Assignment:
Reproduce exactly the lines below, from the first through the one containing "The majority of", and nothing more.

Source material:
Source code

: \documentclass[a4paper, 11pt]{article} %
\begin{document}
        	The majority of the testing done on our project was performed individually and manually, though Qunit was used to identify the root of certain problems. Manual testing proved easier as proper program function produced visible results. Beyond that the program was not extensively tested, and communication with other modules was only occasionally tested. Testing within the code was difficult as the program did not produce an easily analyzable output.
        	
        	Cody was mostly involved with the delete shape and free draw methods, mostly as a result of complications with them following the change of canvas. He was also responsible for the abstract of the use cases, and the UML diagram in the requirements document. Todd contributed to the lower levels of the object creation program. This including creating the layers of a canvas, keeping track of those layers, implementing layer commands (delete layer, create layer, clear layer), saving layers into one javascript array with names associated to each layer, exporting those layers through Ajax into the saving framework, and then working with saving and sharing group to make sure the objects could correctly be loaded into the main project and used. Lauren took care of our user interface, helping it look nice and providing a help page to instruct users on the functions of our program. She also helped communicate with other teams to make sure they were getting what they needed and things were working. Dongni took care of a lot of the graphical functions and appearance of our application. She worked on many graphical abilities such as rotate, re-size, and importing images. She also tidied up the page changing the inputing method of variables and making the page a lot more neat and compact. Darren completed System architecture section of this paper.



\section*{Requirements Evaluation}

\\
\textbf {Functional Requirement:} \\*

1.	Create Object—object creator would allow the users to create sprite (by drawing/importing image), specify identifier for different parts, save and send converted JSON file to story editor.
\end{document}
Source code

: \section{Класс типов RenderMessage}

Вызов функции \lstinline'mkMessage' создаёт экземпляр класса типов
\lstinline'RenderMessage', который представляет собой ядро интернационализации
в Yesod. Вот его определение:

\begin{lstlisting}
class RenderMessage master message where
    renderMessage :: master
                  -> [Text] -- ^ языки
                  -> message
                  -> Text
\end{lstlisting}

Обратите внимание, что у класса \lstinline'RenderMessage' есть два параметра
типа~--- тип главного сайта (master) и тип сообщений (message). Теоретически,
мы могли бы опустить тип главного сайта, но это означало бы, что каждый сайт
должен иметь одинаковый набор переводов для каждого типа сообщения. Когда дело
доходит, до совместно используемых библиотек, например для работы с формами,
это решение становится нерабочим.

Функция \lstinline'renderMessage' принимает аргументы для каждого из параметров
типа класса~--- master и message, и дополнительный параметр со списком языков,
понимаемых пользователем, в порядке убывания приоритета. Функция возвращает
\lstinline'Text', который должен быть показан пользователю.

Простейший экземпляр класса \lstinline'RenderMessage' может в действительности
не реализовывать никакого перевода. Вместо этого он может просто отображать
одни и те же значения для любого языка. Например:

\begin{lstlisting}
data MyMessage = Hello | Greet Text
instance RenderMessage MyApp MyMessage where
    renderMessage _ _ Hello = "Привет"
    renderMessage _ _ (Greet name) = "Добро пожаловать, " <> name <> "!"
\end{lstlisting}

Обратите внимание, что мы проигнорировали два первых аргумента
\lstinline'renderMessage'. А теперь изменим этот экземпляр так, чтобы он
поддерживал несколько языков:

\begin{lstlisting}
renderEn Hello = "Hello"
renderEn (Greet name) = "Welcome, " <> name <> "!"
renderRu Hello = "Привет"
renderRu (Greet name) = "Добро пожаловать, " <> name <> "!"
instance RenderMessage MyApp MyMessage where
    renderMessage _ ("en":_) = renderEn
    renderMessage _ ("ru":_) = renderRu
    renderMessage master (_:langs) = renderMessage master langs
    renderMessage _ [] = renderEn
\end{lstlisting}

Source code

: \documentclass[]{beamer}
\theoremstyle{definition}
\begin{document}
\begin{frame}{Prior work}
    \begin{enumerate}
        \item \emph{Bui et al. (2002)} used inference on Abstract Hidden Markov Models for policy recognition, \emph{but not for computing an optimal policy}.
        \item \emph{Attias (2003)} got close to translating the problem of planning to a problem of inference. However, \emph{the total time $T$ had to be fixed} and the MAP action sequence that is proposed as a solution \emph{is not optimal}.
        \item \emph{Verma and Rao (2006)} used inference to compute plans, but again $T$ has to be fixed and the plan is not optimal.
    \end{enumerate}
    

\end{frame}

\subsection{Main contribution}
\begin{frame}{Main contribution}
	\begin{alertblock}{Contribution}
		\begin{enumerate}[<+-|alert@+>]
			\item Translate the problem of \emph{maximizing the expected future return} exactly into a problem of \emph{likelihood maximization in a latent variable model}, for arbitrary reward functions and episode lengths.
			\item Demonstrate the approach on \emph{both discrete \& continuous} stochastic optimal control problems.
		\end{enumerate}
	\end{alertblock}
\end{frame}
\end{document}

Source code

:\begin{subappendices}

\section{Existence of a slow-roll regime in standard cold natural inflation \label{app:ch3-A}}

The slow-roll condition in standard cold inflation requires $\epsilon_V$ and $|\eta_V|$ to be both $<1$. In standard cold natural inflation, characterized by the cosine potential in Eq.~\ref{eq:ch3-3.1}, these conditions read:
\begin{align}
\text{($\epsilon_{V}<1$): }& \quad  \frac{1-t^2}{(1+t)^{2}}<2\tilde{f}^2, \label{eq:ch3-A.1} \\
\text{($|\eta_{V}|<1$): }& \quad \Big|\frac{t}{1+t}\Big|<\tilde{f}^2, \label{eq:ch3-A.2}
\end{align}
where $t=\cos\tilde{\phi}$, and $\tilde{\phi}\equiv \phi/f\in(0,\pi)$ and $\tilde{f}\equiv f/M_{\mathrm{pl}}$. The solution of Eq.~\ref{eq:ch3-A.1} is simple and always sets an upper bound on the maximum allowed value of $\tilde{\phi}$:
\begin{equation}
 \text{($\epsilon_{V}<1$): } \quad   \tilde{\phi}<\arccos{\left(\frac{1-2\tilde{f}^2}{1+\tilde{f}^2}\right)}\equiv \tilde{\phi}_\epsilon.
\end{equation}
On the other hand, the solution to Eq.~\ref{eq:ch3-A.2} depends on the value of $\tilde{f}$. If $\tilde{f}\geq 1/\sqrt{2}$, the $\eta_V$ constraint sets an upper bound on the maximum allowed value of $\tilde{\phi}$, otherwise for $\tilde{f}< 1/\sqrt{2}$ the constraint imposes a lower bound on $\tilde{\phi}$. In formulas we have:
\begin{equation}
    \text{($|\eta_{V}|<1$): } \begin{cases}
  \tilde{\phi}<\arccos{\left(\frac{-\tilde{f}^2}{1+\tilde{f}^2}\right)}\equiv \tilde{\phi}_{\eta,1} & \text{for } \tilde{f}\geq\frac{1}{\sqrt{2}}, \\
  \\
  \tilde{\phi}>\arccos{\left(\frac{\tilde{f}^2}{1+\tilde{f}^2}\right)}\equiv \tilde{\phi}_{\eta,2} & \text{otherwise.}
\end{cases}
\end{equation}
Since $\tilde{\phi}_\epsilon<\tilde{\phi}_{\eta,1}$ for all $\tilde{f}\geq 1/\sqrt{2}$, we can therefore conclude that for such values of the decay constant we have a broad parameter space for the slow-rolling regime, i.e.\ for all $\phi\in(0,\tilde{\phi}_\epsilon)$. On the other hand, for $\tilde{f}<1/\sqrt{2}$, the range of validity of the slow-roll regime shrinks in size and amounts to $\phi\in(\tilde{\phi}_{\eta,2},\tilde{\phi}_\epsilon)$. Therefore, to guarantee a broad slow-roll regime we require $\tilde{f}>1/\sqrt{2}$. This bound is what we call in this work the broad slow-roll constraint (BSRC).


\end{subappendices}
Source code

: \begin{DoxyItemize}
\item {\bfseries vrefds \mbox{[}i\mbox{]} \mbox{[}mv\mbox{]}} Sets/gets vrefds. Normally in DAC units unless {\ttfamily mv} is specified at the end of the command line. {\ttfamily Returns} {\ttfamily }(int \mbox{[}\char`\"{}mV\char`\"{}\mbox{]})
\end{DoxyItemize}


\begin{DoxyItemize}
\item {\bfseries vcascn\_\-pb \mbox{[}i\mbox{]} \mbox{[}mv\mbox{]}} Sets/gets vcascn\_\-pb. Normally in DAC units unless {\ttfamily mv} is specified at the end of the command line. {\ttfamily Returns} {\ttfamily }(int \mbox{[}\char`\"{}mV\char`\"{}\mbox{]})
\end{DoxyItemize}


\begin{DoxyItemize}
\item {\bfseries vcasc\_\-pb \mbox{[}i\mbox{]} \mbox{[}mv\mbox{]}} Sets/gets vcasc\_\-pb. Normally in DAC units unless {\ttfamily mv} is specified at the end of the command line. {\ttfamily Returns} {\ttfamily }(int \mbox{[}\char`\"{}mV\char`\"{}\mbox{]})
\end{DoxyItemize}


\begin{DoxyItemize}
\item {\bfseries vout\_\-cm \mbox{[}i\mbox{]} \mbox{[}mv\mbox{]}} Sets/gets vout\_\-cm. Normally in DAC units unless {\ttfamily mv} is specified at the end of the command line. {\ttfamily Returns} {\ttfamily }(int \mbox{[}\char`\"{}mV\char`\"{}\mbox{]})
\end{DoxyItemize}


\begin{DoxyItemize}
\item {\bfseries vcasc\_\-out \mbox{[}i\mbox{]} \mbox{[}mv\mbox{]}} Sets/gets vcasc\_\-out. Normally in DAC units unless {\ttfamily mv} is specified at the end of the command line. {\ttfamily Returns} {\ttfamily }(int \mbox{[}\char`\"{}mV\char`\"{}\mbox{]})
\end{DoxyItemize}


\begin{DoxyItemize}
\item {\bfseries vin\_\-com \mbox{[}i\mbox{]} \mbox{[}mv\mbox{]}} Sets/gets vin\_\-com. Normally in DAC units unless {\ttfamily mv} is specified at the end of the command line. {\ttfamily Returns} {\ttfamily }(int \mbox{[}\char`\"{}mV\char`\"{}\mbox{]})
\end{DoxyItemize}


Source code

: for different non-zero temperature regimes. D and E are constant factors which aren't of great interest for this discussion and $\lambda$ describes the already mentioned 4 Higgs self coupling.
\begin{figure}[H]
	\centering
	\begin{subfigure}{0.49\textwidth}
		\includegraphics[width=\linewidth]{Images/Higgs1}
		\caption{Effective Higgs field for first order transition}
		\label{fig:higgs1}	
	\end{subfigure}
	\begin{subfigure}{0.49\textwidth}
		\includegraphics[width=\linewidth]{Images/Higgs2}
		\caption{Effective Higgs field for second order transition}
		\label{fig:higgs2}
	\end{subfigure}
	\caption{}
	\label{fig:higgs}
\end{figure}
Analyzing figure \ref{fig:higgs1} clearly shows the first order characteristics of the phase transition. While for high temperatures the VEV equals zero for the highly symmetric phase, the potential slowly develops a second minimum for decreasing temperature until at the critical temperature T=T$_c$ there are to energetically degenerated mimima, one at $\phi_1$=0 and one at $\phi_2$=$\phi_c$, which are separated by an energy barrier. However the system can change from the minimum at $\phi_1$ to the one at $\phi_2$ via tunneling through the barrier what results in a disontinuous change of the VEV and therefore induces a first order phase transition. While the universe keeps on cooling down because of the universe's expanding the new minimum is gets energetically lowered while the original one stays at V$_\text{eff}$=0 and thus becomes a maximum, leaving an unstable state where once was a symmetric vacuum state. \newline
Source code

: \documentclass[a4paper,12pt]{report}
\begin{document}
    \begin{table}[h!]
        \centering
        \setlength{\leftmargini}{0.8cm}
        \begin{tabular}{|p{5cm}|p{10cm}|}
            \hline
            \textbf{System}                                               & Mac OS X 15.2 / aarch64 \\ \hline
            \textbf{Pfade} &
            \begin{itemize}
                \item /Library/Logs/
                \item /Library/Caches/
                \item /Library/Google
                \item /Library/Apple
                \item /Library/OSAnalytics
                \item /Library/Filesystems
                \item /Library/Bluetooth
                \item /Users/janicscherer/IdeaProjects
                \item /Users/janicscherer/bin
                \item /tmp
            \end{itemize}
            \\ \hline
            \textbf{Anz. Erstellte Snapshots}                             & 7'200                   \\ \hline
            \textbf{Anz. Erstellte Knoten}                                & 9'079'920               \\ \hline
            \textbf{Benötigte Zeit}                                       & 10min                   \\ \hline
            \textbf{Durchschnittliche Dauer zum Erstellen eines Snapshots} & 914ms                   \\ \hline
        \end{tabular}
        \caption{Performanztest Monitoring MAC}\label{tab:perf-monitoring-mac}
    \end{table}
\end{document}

Answer section:
Source code

: \documentclass[a4paper, 11pt]{article} %
\begin{document}
        	The majority of the testing done on our project was performed individually and manually, though Qunit was used to identify the root of certain problems. Manual testing proved easier as proper program function produced visible results. Beyond that the program was not extensively tested, and communication with other modules was only occasionally tested. Testing within the code was difficult as the program did not produce an easily analyzable output.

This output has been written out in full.